Olena Zvychayna, an émigré author, was a passionate champion of individual and national freedom. Born in Ukraine into a well-educated family—her father was a lawyer, her mother a teacher—she was encouraged from an early age to develop her gift for languages and her talent for writing. She graduated with a gold medal from a high school in Kharkiv and continued her studies at an institution of higher learning.

Influenced by a grandmother who cherished the Ukrainian language and culture, and by parents committed to helping their compatriots, Zvychayna, despite her obvious literary aptitude, vowed not to publish any of her works as long as she was subject to Soviet censorship. Her marriage to a man who was actively involved in movements to free Ukraine, and who was incarcerated several times as an "enemy of the people," further increased her resolve.

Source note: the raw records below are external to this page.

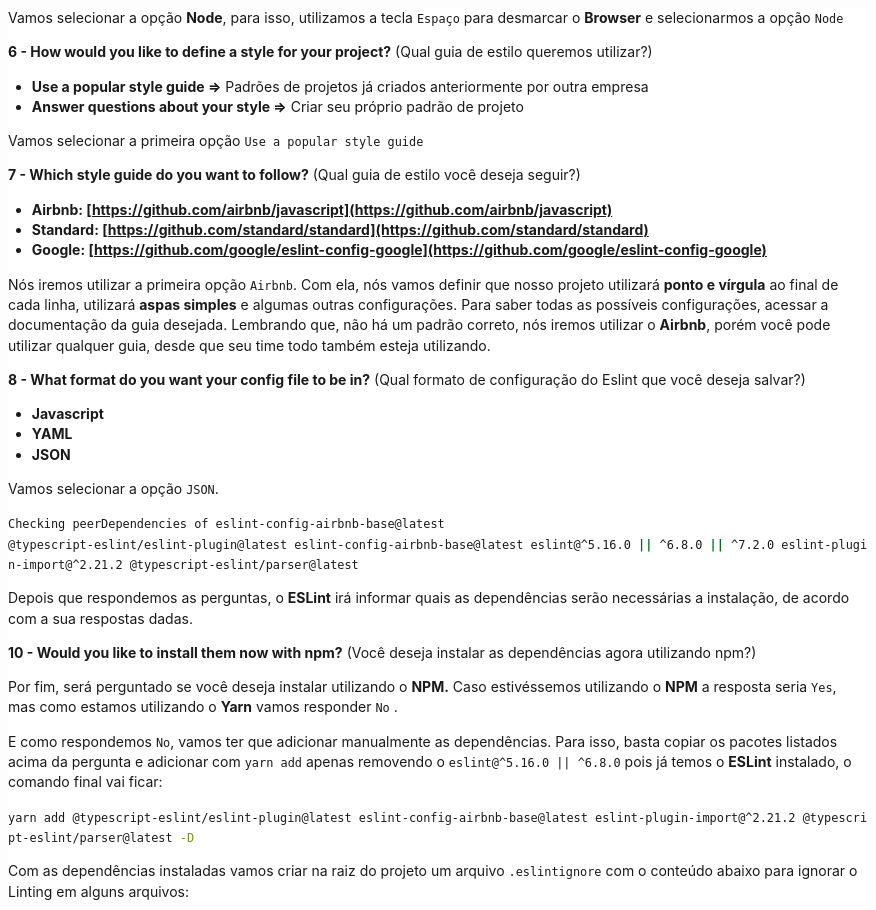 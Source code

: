 Vamos selecionar a opção **Node**, para isso, utilizamos a tecla `Espaço` para desmarcar o **Browser** e selecionarmos a opção `Node`

**6 - How would you like to define a style for your project?** (Qual guia de estilo queremos utilizar?) 

- **Use a popular style guide ⇒** Padrões de projetos já criados anteriormente por outra empresa
- **Answer questions about your style ⇒** Criar seu próprio padrão de projeto

Vamos selecionar a primeira opção `Use a popular style guide`

**7 - Which style guide do you want to follow?** (Qual guia de estilo você deseja seguir?)

- **Airbnb: [https://github.com/airbnb/javascript](https://github.com/airbnb/javascript)**
- **Standard: [https://github.com/standard/standard](https://github.com/standard/standard)**
- **Google: [https://github.com/google/eslint-config-google](https://github.com/google/eslint-config-google)**

Nós iremos utilizar a primeira opção `Airbnb`. Com ela, nós vamos definir que nosso projeto utilizará **ponto e vírgula** ao final de cada linha, utilizará **aspas simples** e algumas outras configurações. Para saber todas as possíveis configurações, acessar a documentação da guia desejada. 
Lembrando que, não há um padrão correto, nós iremos utilizar o **Airbnb**, porém você pode utilizar qualquer guia, desde que seu time todo também esteja utilizando.

**8 - What format do you want your config file to be in?** (Qual formato de configuração do Eslint que você deseja salvar?)

- **Javascript**
- **YAML**
- **JSON**

Vamos selecionar a opção `JSON`.

```bash
Checking peerDependencies of eslint-config-airbnb-base@latest
@typescript-eslint/eslint-plugin@latest eslint-config-airbnb-base@latest eslint@^5.16.0 || ^6.8.0 || ^7.2.0 eslint-plugin-import@^2.21.2 @typescript-eslint/parser@latest

```

Depois que respondemos as perguntas, o **ESLint** irá informar quais as dependências serão necessárias a instalação, de acordo com a sua respostas dadas. 

**10 - Would you like to install them now with npm?** (Você deseja instalar as dependências agora utilizando npm?)

Por fim, será perguntado se você deseja instalar utilizando o **NPM.** Caso estivéssemos utilizando o **NPM** a resposta seria `Yes`, mas como estamos utilizando o **Yarn** vamos responder `No` .

E como respondemos `No`, vamos ter que adicionar manualmente as dependências. Para isso, basta copiar os pacotes listados acima da pergunta e adicionar com `yarn add` apenas removendo o `eslint@^5.16.0 || ^6.8.0` pois já temos o **ESLint** instalado, o comando final vai ficar:

```bash
yarn add @typescript-eslint/eslint-plugin@latest eslint-config-airbnb-base@latest eslint-plugin-import@^2.21.2 @typescript-eslint/parser@latest -D
```

Com as dependências instaladas vamos criar na raiz do projeto um arquivo `.eslintignore` com o conteúdo abaixo para ignorar o Linting em alguns arquivos:
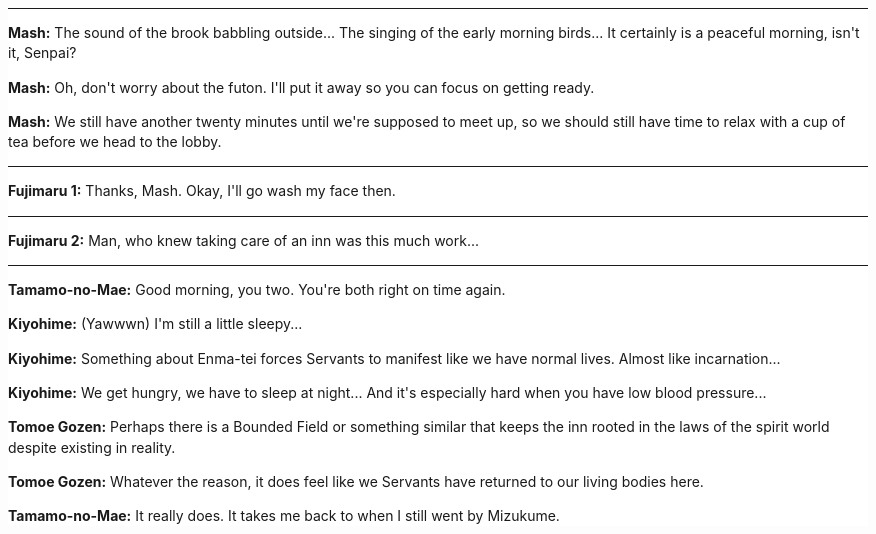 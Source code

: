 
---
 
**Mash:**
The sound of the brook babbling outside... The singing of the early morning birds... It certainly is a peaceful morning, isn't it, Senpai?

 
**Mash:**
Oh, don't worry about the futon.
I'll put it away so you can focus on getting ready.

 
**Mash:**
We still have another twenty minutes until we're supposed to meet up, so we should still have time to relax with a cup of tea before we head to the lobby.

 
---

**Fujimaru 1:**
Thanks, Mash. Okay, I'll go wash my face then.

---

**Fujimaru 2:**
Man, who knew taking care of an inn was this much work...
 


---
 
**Tamamo-no-Mae:**
Good morning, you two.
You're both right on time again.

 
**Kiyohime:**
(Yawwwn) I'm still a little sleepy...

 
**Kiyohime:**
Something about Enma-tei forces Servants to manifest like we have normal lives. Almost like incarnation...

 
**Kiyohime:**
We get hungry, we have to sleep at night... And it's especially hard when you have low blood pressure...

 
**Tomoe Gozen:**
Perhaps there is a Bounded Field or something similar that keeps the inn rooted in the laws of the spirit world despite existing in reality.

 
**Tomoe Gozen:**
Whatever the reason, it does feel like we Servants have returned to our living bodies here.

 
**Tamamo-no-Mae:**
It really does. It takes me back to when I still went by Mizukume.
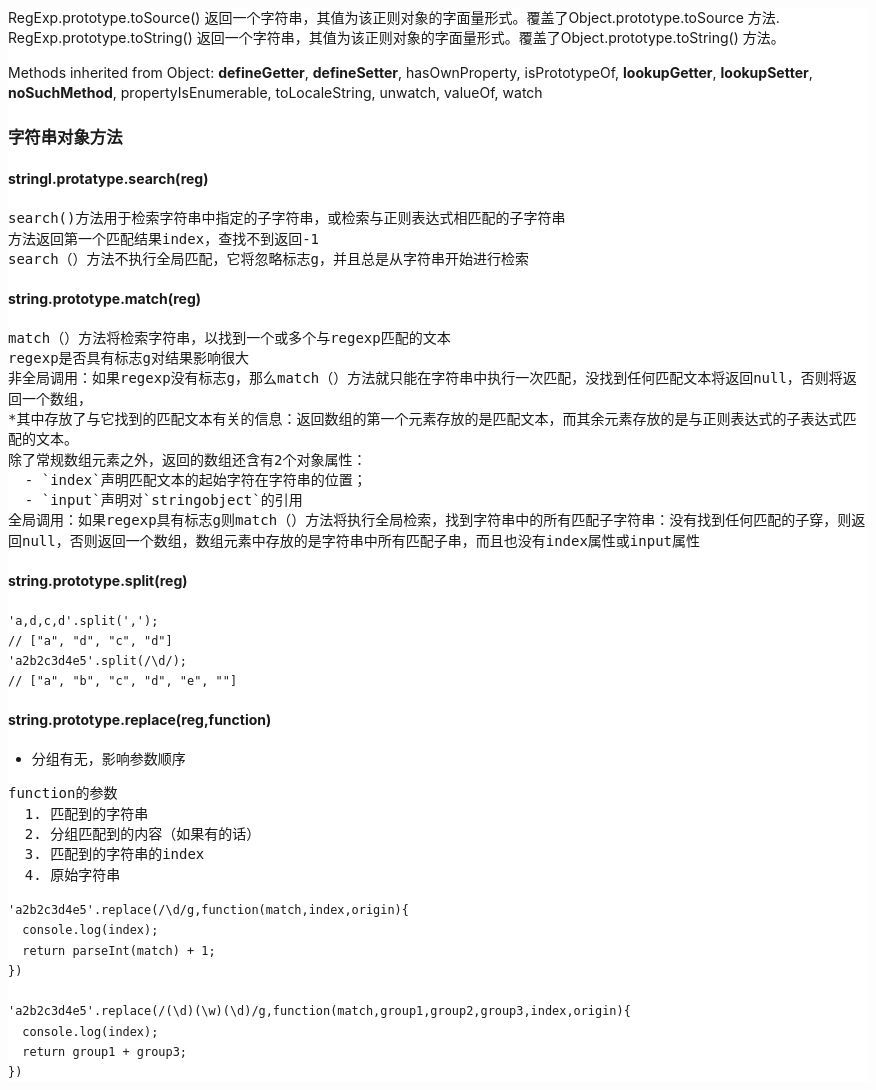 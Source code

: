   
RegExp.prototype.toSource() 
返回一个字符串，其值为该正则对象的字面量形式。覆盖了Object.prototype.toSource 方法.
RegExp.prototype.toString()
返回一个字符串，其值为该正则对象的字面量形式。覆盖了Object.prototype.toString() 方法。

Methods inherited from Object:
__defineGetter__, __defineSetter__, hasOwnProperty, isPrototypeOf, __lookupGetter__, __lookupSetter__, __noSuchMethod__, propertyIsEnumerable, toLocaleString, unwatch, valueOf, watch
</pre>

### 字符串对象方法

#### stringl.protatype.search(reg)
<pre>
search()方法用于检索字符串中指定的子字符串，或检索与正则表达式相匹配的子字符串
方法返回第一个匹配结果index，查找不到返回-1
search（）方法不执行全局匹配，它将忽略标志g，并且总是从字符串开始进行检索
</pre>

#### string.prototype.match(reg)
<pre>
match（）方法将检索字符串，以找到一个或多个与regexp匹配的文本
regexp是否具有标志g对结果影响很大
非全局调用：如果regexp没有标志g，那么match（）方法就只能在字符串中执行一次匹配，没找到任何匹配文本将返回null，否则将返回一个数组，
*其中存放了与它找到的匹配文本有关的信息：返回数组的第一个元素存放的是匹配文本，而其余元素存放的是与正则表达式的子表达式匹配的文本。
除了常规数组元素之外，返回的数组还含有2个对象属性：
  - `index`声明匹配文本的起始字符在字符串的位置；
  - `input`声明对`stringobject`的引用
全局调用：如果regexp具有标志g则match（）方法将执行全局检索，找到字符串中的所有匹配子字符串：没有找到任何匹配的子穿，则返回null，否则返回一个数组，数组元素中存放的是字符串中所有匹配子串，而且也没有index属性或input属性
</pre>

#### string.prototype.split(reg)
```
'a,d,c,d'.split(',');
// ["a", "d", "c", "d"]
'a2b2c3d4e5'.split(/\d/);
// ["a", "b", "c", "d", "e", ""]
```

#### string.prototype.replace(reg,function)
* 分组有无，影响参数顺序
<pre>
function的参数
  1. 匹配到的字符串
  2. 分组匹配到的内容（如果有的话）
  3. 匹配到的字符串的index
  4. 原始字符串
</pre>

  ```
  'a2b2c3d4e5'.replace(/\d/g,function(match,index,origin){
    console.log(index);
    return parseInt(match) + 1;
  })

  'a2b2c3d4e5'.replace(/(\d)(\w)(\d)/g,function(match,group1,group2,group3,index,origin){
    console.log(index);
    return group1 + group3;
  })
  ```
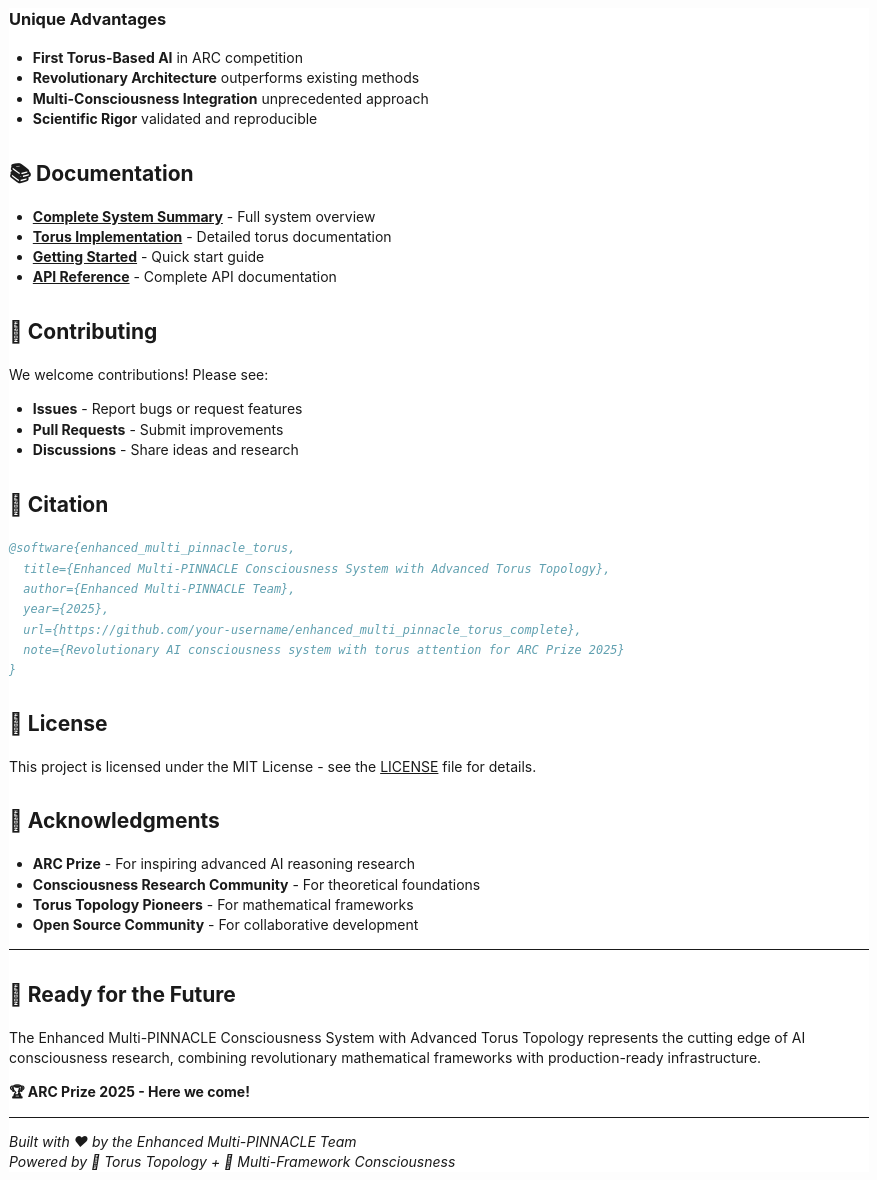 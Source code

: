 ### **Unique Advantages**
- **First Torus-Based AI** in ARC competition
- **Revolutionary Architecture** outperforms existing methods
- **Multi-Consciousness Integration** unprecedented approach
- **Scientific Rigor** validated and reproducible

## 📚 Documentation

- **[Complete System Summary](COMPLETE_SYSTEM_SUMMARY.md)** - Full system overview
- **[Torus Implementation](TORUS_SYSTEM_COMPLETE_SUMMARY.md)** - Detailed torus documentation
- **[Getting Started](GETTING_STARTED.md)** - Quick start guide
- **[API Reference](docs/api/)** - Complete API documentation

## 🤝 Contributing

We welcome contributions! Please see:
- **Issues** - Report bugs or request features
- **Pull Requests** - Submit improvements
- **Discussions** - Share ideas and research

## 📄 Citation

```bibtex
@software{enhanced_multi_pinnacle_torus,
  title={Enhanced Multi-PINNACLE Consciousness System with Advanced Torus Topology},
  author={Enhanced Multi-PINNACLE Team},
  year={2025},
  url={https://github.com/your-username/enhanced_multi_pinnacle_torus_complete},
  note={Revolutionary AI consciousness system with torus attention for ARC Prize 2025}
}
```

## 📜 License

This project is licensed under the MIT License - see the [LICENSE](LICENSE) file for details.

## 🌟 Acknowledgments

- **ARC Prize** - For inspiring advanced AI reasoning research
- **Consciousness Research Community** - For theoretical foundations
- **Torus Topology Pioneers** - For mathematical frameworks
- **Open Source Community** - For collaborative development

---

## 🚀 Ready for the Future

The Enhanced Multi-PINNACLE Consciousness System with Advanced Torus Topology represents the cutting edge of AI consciousness research, combining revolutionary mathematical frameworks with production-ready infrastructure.

**🏆 ARC Prize 2025 - Here we come!**

---

*Built with ❤️ by the Enhanced Multi-PINNACLE Team*  
*Powered by 🌌 Torus Topology + 🧠 Multi-Framework Consciousness* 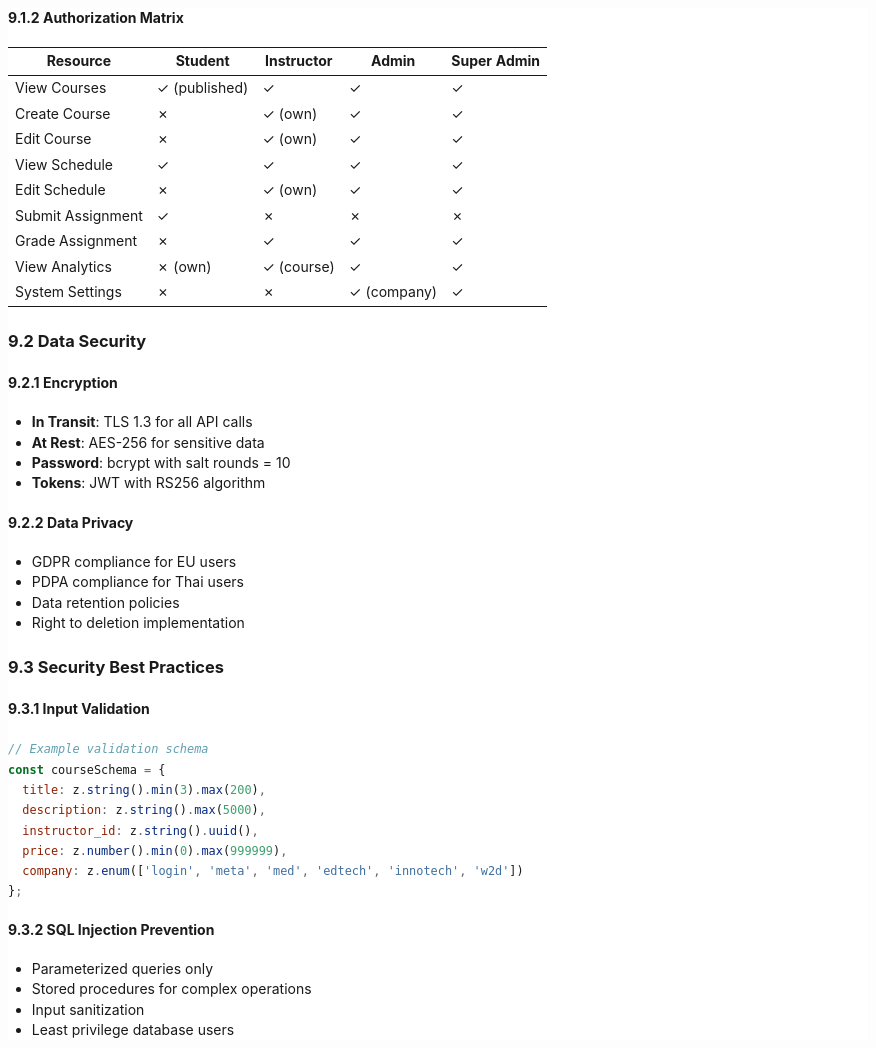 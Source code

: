 #### 9.1.2 Authorization Matrix

| Resource | Student | Instructor | Admin | Super Admin |
|----------|---------|-----------|-------|-------------|
| View Courses | ✓ (published) | ✓ | ✓ | ✓ |
| Create Course | ✗ | ✓ (own) | ✓ | ✓ |
| Edit Course | ✗ | ✓ (own) | ✓ | ✓ |
| View Schedule | ✓ | ✓ | ✓ | ✓ |
| Edit Schedule | ✗ | ✓ (own) | ✓ | ✓ |
| Submit Assignment | ✓ | ✗ | ✗ | ✗ |
| Grade Assignment | ✗ | ✓ | ✓ | ✓ |
| View Analytics | ✗ (own) | ✓ (course) | ✓ | ✓ |
| System Settings | ✗ | ✗ | ✓ (company) | ✓ |

### 9.2 Data Security

#### 9.2.1 Encryption
- **In Transit**: TLS 1.3 for all API calls
- **At Rest**: AES-256 for sensitive data
- **Password**: bcrypt with salt rounds = 10
- **Tokens**: JWT with RS256 algorithm

#### 9.2.2 Data Privacy
- GDPR compliance for EU users
- PDPA compliance for Thai users
- Data retention policies
- Right to deletion implementation

### 9.3 Security Best Practices

#### 9.3.1 Input Validation
```javascript
// Example validation schema
const courseSchema = {
  title: z.string().min(3).max(200),
  description: z.string().max(5000),
  instructor_id: z.string().uuid(),
  price: z.number().min(0).max(999999),
  company: z.enum(['login', 'meta', 'med', 'edtech', 'innotech', 'w2d'])
};
```

#### 9.3.2 SQL Injection Prevention
- Parameterized queries only
- Stored procedures for complex operations
- Input sanitization
- Least privilege database users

During World War II she was interred in a Nazi labour camp in Austria. Some years later she settled in the United States and began publishing her works in the late 1940s. Her stories describe life in Ukraine under Soviet oppression and Nazi occupation, as well as the experiences of people displaced by war. Drawing on her first-hand knowledge of the atrocities perpetrated by both the Soviet regime and the Nazi war machine, Zvychayna, with her deeply-ingrained sense of justice and her profound empathy for the misfortune of others, was able to craft gripping stories that reveal, in all their devastating horror, the tyranny and cruelty of the occupiers, and decry the collaboration of individual Ukrainians convinced of the merits of the social and political ideologies of the oppressors.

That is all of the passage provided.